WHAT YOU WILL DO: In the records below, find each line holding the word "background" and copy it.

AVAILABLE DATA:
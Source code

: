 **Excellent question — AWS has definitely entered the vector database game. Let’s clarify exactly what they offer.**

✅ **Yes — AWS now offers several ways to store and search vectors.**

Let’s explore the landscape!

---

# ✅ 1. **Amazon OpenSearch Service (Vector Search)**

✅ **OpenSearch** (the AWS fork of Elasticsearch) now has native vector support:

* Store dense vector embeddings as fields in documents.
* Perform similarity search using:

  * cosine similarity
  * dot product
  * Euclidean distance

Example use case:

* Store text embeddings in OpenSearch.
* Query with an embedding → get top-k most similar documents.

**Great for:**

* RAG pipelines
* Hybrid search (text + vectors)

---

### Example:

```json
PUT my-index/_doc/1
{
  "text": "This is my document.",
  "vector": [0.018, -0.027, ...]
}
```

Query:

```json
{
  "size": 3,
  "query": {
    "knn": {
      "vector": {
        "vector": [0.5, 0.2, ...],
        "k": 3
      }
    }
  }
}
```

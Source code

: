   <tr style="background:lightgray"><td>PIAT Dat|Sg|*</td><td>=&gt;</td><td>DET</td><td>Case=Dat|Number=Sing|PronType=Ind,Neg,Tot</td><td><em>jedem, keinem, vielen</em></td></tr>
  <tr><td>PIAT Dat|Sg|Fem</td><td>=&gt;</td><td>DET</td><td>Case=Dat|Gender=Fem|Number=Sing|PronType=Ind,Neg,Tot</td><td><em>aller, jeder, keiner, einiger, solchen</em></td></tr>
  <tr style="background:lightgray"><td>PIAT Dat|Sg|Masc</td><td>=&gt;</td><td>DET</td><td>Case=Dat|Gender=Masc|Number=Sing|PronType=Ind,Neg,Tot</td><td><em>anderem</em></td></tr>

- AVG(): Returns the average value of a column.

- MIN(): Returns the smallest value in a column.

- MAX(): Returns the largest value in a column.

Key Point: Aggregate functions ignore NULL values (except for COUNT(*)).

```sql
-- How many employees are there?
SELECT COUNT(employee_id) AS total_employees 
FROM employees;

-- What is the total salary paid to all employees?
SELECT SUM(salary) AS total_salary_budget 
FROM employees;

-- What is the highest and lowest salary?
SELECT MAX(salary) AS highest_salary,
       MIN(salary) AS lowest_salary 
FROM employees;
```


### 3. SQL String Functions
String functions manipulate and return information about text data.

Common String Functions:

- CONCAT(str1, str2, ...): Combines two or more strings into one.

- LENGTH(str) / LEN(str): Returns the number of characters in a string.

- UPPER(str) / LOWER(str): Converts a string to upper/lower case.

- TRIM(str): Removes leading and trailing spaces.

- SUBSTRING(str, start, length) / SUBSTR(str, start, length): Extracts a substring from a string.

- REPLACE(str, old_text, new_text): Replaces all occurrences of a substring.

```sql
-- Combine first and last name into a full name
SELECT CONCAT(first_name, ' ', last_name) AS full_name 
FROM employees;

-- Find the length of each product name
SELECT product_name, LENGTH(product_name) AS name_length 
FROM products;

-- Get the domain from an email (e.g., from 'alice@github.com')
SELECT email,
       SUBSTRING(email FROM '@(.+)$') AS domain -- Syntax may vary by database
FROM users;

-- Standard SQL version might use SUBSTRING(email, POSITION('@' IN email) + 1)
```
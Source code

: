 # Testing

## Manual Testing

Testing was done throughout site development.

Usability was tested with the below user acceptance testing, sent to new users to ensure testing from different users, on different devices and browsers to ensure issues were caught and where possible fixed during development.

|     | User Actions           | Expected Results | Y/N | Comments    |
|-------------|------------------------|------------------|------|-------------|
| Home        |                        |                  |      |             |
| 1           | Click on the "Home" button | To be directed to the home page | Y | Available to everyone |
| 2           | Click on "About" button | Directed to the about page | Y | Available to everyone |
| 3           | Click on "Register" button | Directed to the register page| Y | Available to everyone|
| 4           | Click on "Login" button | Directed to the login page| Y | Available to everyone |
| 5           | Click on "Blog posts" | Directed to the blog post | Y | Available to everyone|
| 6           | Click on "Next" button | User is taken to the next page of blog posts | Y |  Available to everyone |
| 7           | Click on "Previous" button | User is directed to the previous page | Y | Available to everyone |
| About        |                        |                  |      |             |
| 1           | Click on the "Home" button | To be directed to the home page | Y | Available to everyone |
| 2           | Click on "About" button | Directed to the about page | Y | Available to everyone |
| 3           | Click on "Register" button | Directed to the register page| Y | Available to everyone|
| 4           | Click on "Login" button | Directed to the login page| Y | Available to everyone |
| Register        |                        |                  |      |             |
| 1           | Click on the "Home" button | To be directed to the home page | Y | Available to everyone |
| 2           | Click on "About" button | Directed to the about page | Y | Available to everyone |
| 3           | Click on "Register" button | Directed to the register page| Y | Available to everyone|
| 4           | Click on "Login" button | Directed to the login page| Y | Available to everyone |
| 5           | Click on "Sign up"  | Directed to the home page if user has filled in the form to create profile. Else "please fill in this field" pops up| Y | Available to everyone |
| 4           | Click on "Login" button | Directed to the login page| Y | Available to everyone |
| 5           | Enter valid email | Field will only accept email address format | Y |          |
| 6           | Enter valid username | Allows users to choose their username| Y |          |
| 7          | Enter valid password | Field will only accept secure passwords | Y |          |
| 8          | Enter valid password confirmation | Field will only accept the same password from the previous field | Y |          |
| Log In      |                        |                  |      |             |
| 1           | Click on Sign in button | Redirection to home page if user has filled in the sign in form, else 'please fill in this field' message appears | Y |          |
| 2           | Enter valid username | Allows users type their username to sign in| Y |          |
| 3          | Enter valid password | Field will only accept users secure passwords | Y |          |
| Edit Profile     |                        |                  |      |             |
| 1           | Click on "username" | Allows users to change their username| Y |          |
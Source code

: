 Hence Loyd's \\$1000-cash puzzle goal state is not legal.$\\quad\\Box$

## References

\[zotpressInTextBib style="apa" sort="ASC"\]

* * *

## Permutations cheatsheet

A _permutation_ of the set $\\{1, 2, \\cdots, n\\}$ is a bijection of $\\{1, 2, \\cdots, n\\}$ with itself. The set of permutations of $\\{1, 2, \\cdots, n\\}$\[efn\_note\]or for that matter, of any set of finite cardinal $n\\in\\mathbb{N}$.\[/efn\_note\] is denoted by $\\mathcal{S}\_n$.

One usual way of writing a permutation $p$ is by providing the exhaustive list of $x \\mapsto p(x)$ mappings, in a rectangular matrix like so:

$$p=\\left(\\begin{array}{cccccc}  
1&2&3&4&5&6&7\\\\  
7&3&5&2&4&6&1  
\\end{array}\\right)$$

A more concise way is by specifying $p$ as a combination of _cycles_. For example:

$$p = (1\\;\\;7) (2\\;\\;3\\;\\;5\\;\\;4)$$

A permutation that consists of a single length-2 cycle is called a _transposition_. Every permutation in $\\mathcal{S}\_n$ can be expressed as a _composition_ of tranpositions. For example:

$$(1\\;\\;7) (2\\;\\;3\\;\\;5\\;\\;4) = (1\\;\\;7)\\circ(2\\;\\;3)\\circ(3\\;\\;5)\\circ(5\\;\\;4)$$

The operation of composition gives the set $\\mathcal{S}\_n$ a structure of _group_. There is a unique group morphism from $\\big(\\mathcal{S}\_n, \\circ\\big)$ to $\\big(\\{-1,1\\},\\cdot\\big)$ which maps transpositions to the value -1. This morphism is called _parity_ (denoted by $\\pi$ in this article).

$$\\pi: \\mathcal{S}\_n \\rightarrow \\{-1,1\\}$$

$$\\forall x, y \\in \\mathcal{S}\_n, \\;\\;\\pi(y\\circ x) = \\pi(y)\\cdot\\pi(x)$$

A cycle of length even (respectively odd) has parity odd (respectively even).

ANSWER AREA:
:   <tr style="background:lightgray"><td>PIAT Dat|Sg|*</td><td>=&gt;</td><td>DET</td><td>Case=Dat|Number=Sing|PronType=Ind,Neg,Tot</td><td><em>jedem, keinem, vielen</em></td></tr>
  <tr style="background:lightgray"><td>PIAT Dat|Sg|Masc</td><td>=&gt;</td><td>DET</td><td>Case=Dat|Gender=Masc|Number=Sing|PronType=Ind,Neg,Tot</td><td><em>anderem</em></td></tr>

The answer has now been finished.